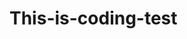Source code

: # This-is-coding-test
   
  
   

  
    
    
    
     
      
    
      
    
    
     
  
     
  
   
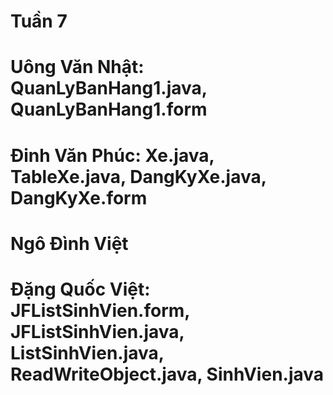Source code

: # Tuần 7
# Uông Văn Nhật: QuanLyBanHang1.java, QuanLyBanHang1.form
# Đinh Văn Phúc: Xe.java, TableXe.java, DangKyXe.java, DangKyXe.form
# Ngô Đình Việt
# Đặng Quốc Việt: JFListSinhVien.form, JFListSinhVien.java, ListSinhVien.java, ReadWriteObject.java, SinhVien.java
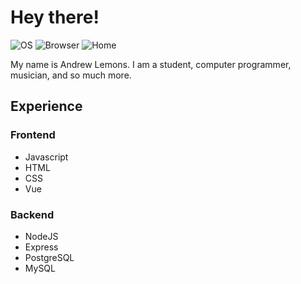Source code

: # Hey there!

![OS](https://img.shields.io/badge/OS-Mac%20OS-informational?style=flat&logo=apple)
![Browser](https://img.shields.io/badge/Browser-Firefox-orange?logo=firefox)
![Home](https://img.shields.io/badge/Home-Georgia-success)

My name is Andrew Lemons. I am a student, computer programmer, musician, and so much more.

## Experience

### Frontend
- Javascript
- HTML
- CSS
- Vue

### Backend
- NodeJS
- Express
- PostgreSQL
- MySQL
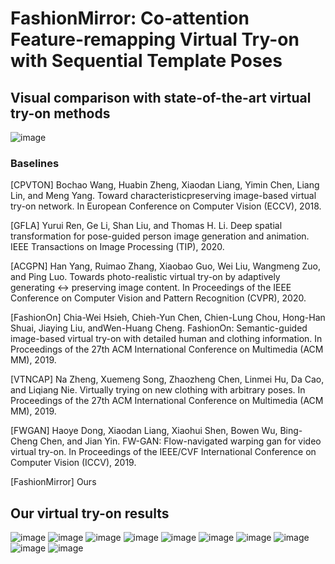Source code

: # FashionMirror: Co-attention Feature-remapping Virtual Try-on with Sequential Template Poses

## Visual comparison with state-of-the-art virtual try-on methods

![image](https://github.com/FashionMirror/FashionMirror/blob/main/Try-on%20results/visual_comparison.gif)

### Baselines
[CPVTON] Bochao Wang, Huabin Zheng, Xiaodan Liang, Yimin Chen, Liang Lin, and Meng Yang. Toward characteristicpreserving image-based virtual try-on network. In European Conference on Computer Vision (ECCV), 2018.

[GFLA] Yurui Ren, Ge Li, Shan Liu, and Thomas H. Li. Deep spatial transformation for pose-guided person image generation and animation. IEEE Transactions on Image Processing (TIP), 2020.

[ACGPN] Han Yang, Ruimao Zhang, Xiaobao Guo, Wei Liu, Wangmeng Zuo, and Ping Luo. Towards photo-realistic virtual try-on by adaptively generating ↔ preserving image content. In Proceedings of the IEEE Conference on Computer Vision and Pattern Recognition (CVPR), 2020.

[FashionOn] Chia-Wei Hsieh, Chieh-Yun Chen, Chien-Lung Chou, Hong-Han Shuai, Jiaying Liu, andWen-Huang Cheng. FashionOn: Semantic-guided image-based virtual try-on with detailed human and clothing information. In Proceedings of the 27th ACM International Conference on Multimedia (ACM MM), 2019.

[VTNCAP] Na Zheng, Xuemeng Song, Zhaozheng Chen, Linmei Hu, Da Cao, and Liqiang Nie. Virtually trying on new clothing with arbitrary poses. In Proceedings of the 27th ACM International Conference on Multimedia (ACM MM), 2019.

[FWGAN] Haoye Dong, Xiaodan Liang, Xiaohui Shen, Bowen Wu, Bing-Cheng Chen, and Jian Yin. FW-GAN: Flow-navigated warping gan for video virtual try-on. In Proceedings of the IEEE/CVF International Conference on Computer Vision (ICCV), 2019.

[FashionMirror] Ours

## Our virtual try-on results

![image](https://github.com/FashionMirror/FashionMirror/blob/main/Try-on%20results/11.gif)
![image](https://github.com/FashionMirror/FashionMirror/blob/main/Try-on%20results/12.gif)
![image](https://github.com/FashionMirror/FashionMirror/blob/main/Try-on%20results/13.gif)
![image](https://github.com/FashionMirror/FashionMirror/blob/main/Try-on%20results/14.gif)
![image](https://github.com/FashionMirror/FashionMirror/blob/main/Try-on%20results/15.gif)
![image](https://github.com/FashionMirror/FashionMirror/blob/main/Try-on%20results/16.gif)
![image](https://github.com/FashionMirror/FashionMirror/blob/main/Try-on%20results/17.gif)
![image](https://github.com/FashionMirror/FashionMirror/blob/main/Try-on%20results/18.gif)
![image](https://github.com/FashionMirror/FashionMirror/blob/main/Try-on%20results/19.gif)
![image](https://github.com/FashionMirror/FashionMirror/blob/main/Try-on%20results/20.gif)



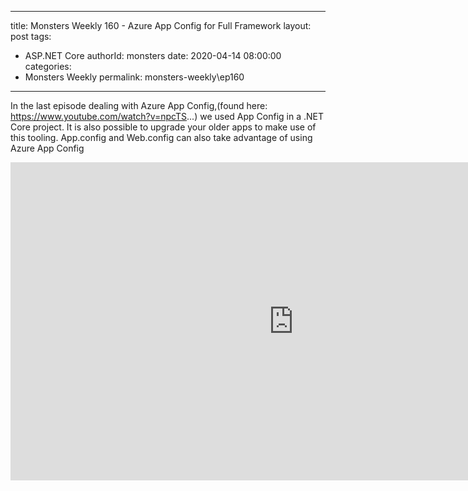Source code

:
---
title: Monsters Weekly 160 -  Azure App Config for Full Framework
layout: post
tags: 
  - ASP.NET Core
authorId: monsters
date: 2020-04-14 08:00:00
categories:
  - Monsters Weekly
permalink: monsters-weekly\ep160
---

In the last episode dealing with Azure App Config,(found here: https://www.youtube.com/watch?v=npcTS...) we used App Config in a .NET Core project. It is also possible to upgrade your older apps to make use of this tooling. App.config and Web.config can also take advantage of using Azure App Config

<iframe width="905" height="509" src="https://www.youtube.com/embed/AVxG3N6jjlQ" frameborder="0" allow="accelerometer; autoplay; encrypted-media; gyroscope; picture-in-picture" allowfullscreen></iframe>
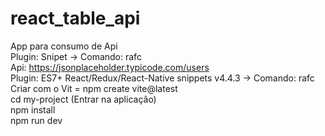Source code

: # react_table_api
App para consumo de Api<br>
Plugin: Snipet  -> Comando: rafc<br>
Api: https://jsonplaceholder.typicode.com/users<br>
Plugin: ES7+ React/Redux/React-Native snippets v4.4.3 -> Comando: rafc<br>
Criar com o Vit = npm create vite@latest<br>
cd my-project (Entrar na aplicação)<br>
npm install<br>
npm run dev<br>
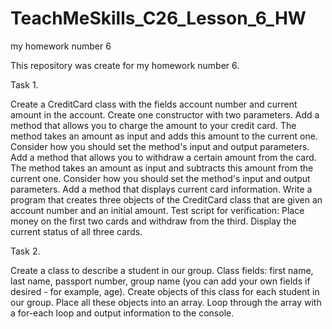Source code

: # TeachMeSkills_C26_Lesson_6_HW
my homework number 6

This repository was create for my homework number 6.

Task 1.

Create a CreditCard class with the fields account number and current amount in the account.
Create one constructor with two parameters.
Add a method that allows you to charge the amount to your credit card. The method takes an amount as input and adds this amount to the current one.
Consider how you should set the method's input and output parameters.
Add a method that allows you to withdraw a certain amount from the card. The method takes an amount as input and subtracts this amount from the current one.
Consider how you should set the method's input and output parameters.
Add a method that displays current card information.
Write a program that creates three objects of the CreditCard class that are given an account number and an initial amount.
Test script for verification:
Place money on the first two cards and withdraw from the third.
Display the current status of all three cards.

Task 2.

Create a class to describe a student in our group.
Class fields: first name, last name, passport number, group name (you can add your own fields if desired - for example, age).
Create objects of this class for each student in our group.
Place all these objects into an array.
Loop through the array with a for-each loop and output information to the console.

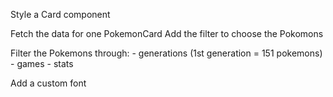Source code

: Style a Card component

Fetch the data for one PokemonCard
Add the filter to choose the Pokomons

Filter the Pokemons through:
    - generations (1st generation = 151 pokemons)
    - games
    - stats



Add a custom font


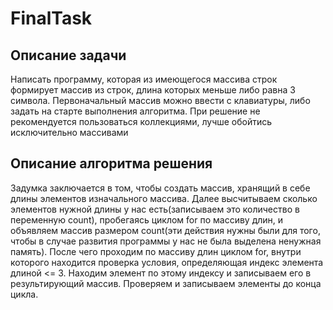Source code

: # FinalTask

## Описание задачи

Написать программу, которая из имеющегося массива строк формирует массив из строк, длина которых меньше либо равна 3 символа. Первоначальный массив можно ввести с клавиатуры, либо задать на старте выполнения алгоритма. При решение не рекомендуется пользоваться коллекциями, лучше обойтись исключительно массивами

## Описание алгоритма решения

Задумка заключается в том, чтобы создать массив, хранящий в себе длины элементов изначального массива. Далее высчитываем сколько элементов нужной длины у нас есть(записываем это количество в переменную count), пробегаясь циклом for по массиву длин, и объявляем массив размером count(эти действия нужны были для того, чтобы в случае развития программы у нас не была выделена ненужная память). После чего проходим по массиву длин циклом for, внутри которого находится проверка условия, определяющая индекс элемента длиной <= 3. Находим элемент по этому индексу и записываем его в результирующий массив. Проверяем и записываем элементы до конца цикла.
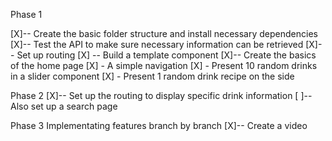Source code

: Phase 1

[X]-- Create the basic folder structure and install necessary dependencies
[X]-- Test the API to make sure necessary information can be retrieved
[X]-- Set up routing
[X] -- Build a template component
[X]-- Create the basics of the home page
[X]    - A simple navigation
[X]    - Present 10 random drinks in a slider component
[X]    - Present 1 random drink recipe on the side

Phase 2
[X]-- Set up the routing to display specific drink information
[ ]-- Also set up a search page

Phase 3 Implementating features branch by branch
[X]-- Create a video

· · ·

▸ **What to work on**
Copy out nothing but text: transcribe the listing exactly and skip each picture.

▸ **Response area**
Source code

: # This-is-coding-test
   
  
   

  
    
    
    
     
      
    
      
    
    
     
  
     
  
   
Source code

: # Tuần 7
# Uông Văn Nhật: QuanLyBanHang1.java, QuanLyBanHang1.form
# Đinh Văn Phúc: Xe.java, TableXe.java, DangKyXe.java, DangKyXe.form
# Ngô Đình Việt
# Đặng Quốc Việt: JFListSinhVien.form, JFListSinhVien.java, ListSinhVien.java, ReadWriteObject.java, SinhVien.java
Source code

: # Hey there!

![OS](https://img.shields.io/badge/OS-Mac%20OS-informational?style=flat&logo=apple)
![Browser](https://img.shields.io/badge/Browser-Firefox-orange?logo=firefox)
![Home](https://img.shields.io/badge/Home-Georgia-success)

My name is Andrew Lemons. I am a student, computer programmer, musician, and so much more.

## Experience

### Frontend
- Javascript
- HTML
- CSS
- Vue

### Backend
- NodeJS
- Express
- PostgreSQL
- MySQL
Source code

: # FashionMirror: Co-attention Feature-remapping Virtual Try-on with Sequential Template Poses

## Visual comparison with state-of-the-art virtual try-on methods

![image](https://github.com/FashionMirror/FashionMirror/blob/main/Try-on%20results/visual_comparison.gif)

### Baselines
[CPVTON] Bochao Wang, Huabin Zheng, Xiaodan Liang, Yimin Chen, Liang Lin, and Meng Yang. Toward characteristicpreserving image-based virtual try-on network. In European Conference on Computer Vision (ECCV), 2018.

[GFLA] Yurui Ren, Ge Li, Shan Liu, and Thomas H. Li. Deep spatial transformation for pose-guided person image generation and animation. IEEE Transactions on Image Processing (TIP), 2020.

[ACGPN] Han Yang, Ruimao Zhang, Xiaobao Guo, Wei Liu, Wangmeng Zuo, and Ping Luo. Towards photo-realistic virtual try-on by adaptively generating ↔ preserving image content. In Proceedings of the IEEE Conference on Computer Vision and Pattern Recognition (CVPR), 2020.

[FashionOn] Chia-Wei Hsieh, Chieh-Yun Chen, Chien-Lung Chou, Hong-Han Shuai, Jiaying Liu, andWen-Huang Cheng. FashionOn: Semantic-guided image-based virtual try-on with detailed human and clothing information. In Proceedings of the 27th ACM International Conference on Multimedia (ACM MM), 2019.

[VTNCAP] Na Zheng, Xuemeng Song, Zhaozheng Chen, Linmei Hu, Da Cao, and Liqiang Nie. Virtually trying on new clothing with arbitrary poses. In Proceedings of the 27th ACM International Conference on Multimedia (ACM MM), 2019.

[FWGAN] Haoye Dong, Xiaodan Liang, Xiaohui Shen, Bowen Wu, Bing-Cheng Chen, and Jian Yin. FW-GAN: Flow-navigated warping gan for video virtual try-on. In Proceedings of the IEEE/CVF International Conference on Computer Vision (ICCV), 2019.

[FashionMirror] Ours

## Our virtual try-on results

![image](https://github.com/FashionMirror/FashionMirror/blob/main/Try-on%20results/11.gif)
![image](https://github.com/FashionMirror/FashionMirror/blob/main/Try-on%20results/12.gif)
![image](https://github.com/FashionMirror/FashionMirror/blob/main/Try-on%20results/13.gif)
![image](https://github.com/FashionMirror/FashionMirror/blob/main/Try-on%20results/14.gif)
![image](https://github.com/FashionMirror/FashionMirror/blob/main/Try-on%20results/15.gif)
![image](https://github.com/FashionMirror/FashionMirror/blob/main/Try-on%20results/16.gif)
![image](https://github.com/FashionMirror/FashionMirror/blob/main/Try-on%20results/17.gif)
![image](https://github.com/FashionMirror/FashionMirror/blob/main/Try-on%20results/18.gif)
![image](https://github.com/FashionMirror/FashionMirror/blob/main/Try-on%20results/19.gif)
![image](https://github.com/FashionMirror/FashionMirror/blob/main/Try-on%20results/20.gif)



Source code

:
---
title: Monsters Weekly 160 -  Azure App Config for Full Framework
layout: post
tags: 
  - ASP.NET Core
authorId: monsters
date: 2020-04-14 08:00:00
categories:
  - Monsters Weekly
permalink: monsters-weekly\ep160
---

In the last episode dealing with Azure App Config,(found here: https://www.youtube.com/watch?v=npcTS...) we used App Config in a .NET Core project. It is also possible to upgrade your older apps to make use of this tooling. App.config and Web.config can also take advantage of using Azure App Config

<iframe width="905" height="509" src="https://www.youtube.com/embed/AVxG3N6jjlQ" frameborder="0" allow="accelerometer; autoplay; encrypted-media; gyroscope; picture-in-picture" allowfullscreen></iframe>
Source code

: # react_table_api
App para consumo de Api<br>
Plugin: Snipet  -> Comando: rafc<br>
Api: https://jsonplaceholder.typicode.com/users<br>
Plugin: ES7+ React/Redux/React-Native snippets v4.4.3 -> Comando: rafc<br>
Criar com o Vit = npm create vite@latest<br>
cd my-project (Entrar na aplicação)<br>
npm install<br>
npm run dev<br>
Source code

: # TeachMeSkills_C26_Lesson_6_HW
my homework number 6

This repository was create for my homework number 6.

Task 1.

Create a CreditCard class with the fields account number and current amount in the account.
Create one constructor with two parameters.
Add a method that allows you to charge the amount to your credit card. The method takes an amount as input and adds this amount to the current one.
Consider how you should set the method's input and output parameters.
Add a method that allows you to withdraw a certain amount from the card. The method takes an amount as input and subtracts this amount from the current one.
Consider how you should set the method's input and output parameters.
Add a method that displays current card information.
Write a program that creates three objects of the CreditCard class that are given an account number and an initial amount.
Test script for verification:
Place money on the first two cards and withdraw from the third.
Display the current status of all three cards.

Task 2.

Create a class to describe a student in our group.
Class fields: first name, last name, passport number, group name (you can add your own fields if desired - for example, age).
Create objects of this class for each student in our group.
Place all these objects into an array.
Loop through the array with a for-each loop and output information to the console.

Source code

: Style a Card component

Fetch the data for one PokemonCard
Add the filter to choose the Pokomons

Filter the Pokemons through:
    - generations (1st generation = 151 pokemons)
    - games
    - stats



Add a custom font


Source code

: # FinalTask

## Описание задачи

Написать программу, которая из имеющегося массива строк формирует массив из строк, длина которых меньше либо равна 3 символа. Первоначальный массив можно ввести с клавиатуры, либо задать на старте выполнения алгоритма. При решение не рекомендуется пользоваться коллекциями, лучше обойтись исключительно массивами

## Описание алгоритма решения

Задумка заключается в том, чтобы создать массив, хранящий в себе длины элементов изначального массива. Далее высчитываем сколько элементов нужной длины у нас есть(записываем это количество в переменную count), пробегаясь циклом for по массиву длин, и объявляем массив размером count(эти действия нужны были для того, чтобы в случае развития программы у нас не была выделена ненужная память). После чего проходим по массиву длин циклом for, внутри которого находится проверка условия, определяющая индекс элемента длиной <= 3. Находим элемент по этому индексу и записываем его в результирующий массив. Проверяем и записываем элементы до конца цикла.
Source code

: Phase 1

[X]-- Create the basic folder structure and install necessary dependencies
[X]-- Test the API to make sure necessary information can be retrieved
[X]-- Set up routing
[X] -- Build a template component
[X]-- Create the basics of the home page
[X]    - A simple navigation
[X]    - Present 10 random drinks in a slider component
[X]    - Present 1 random drink recipe on the side

Phase 2
[X]-- Set up the routing to display specific drink information
[ ]-- Also set up a search page

Phase 3 Implementating features branch by branch
[X]-- Create a video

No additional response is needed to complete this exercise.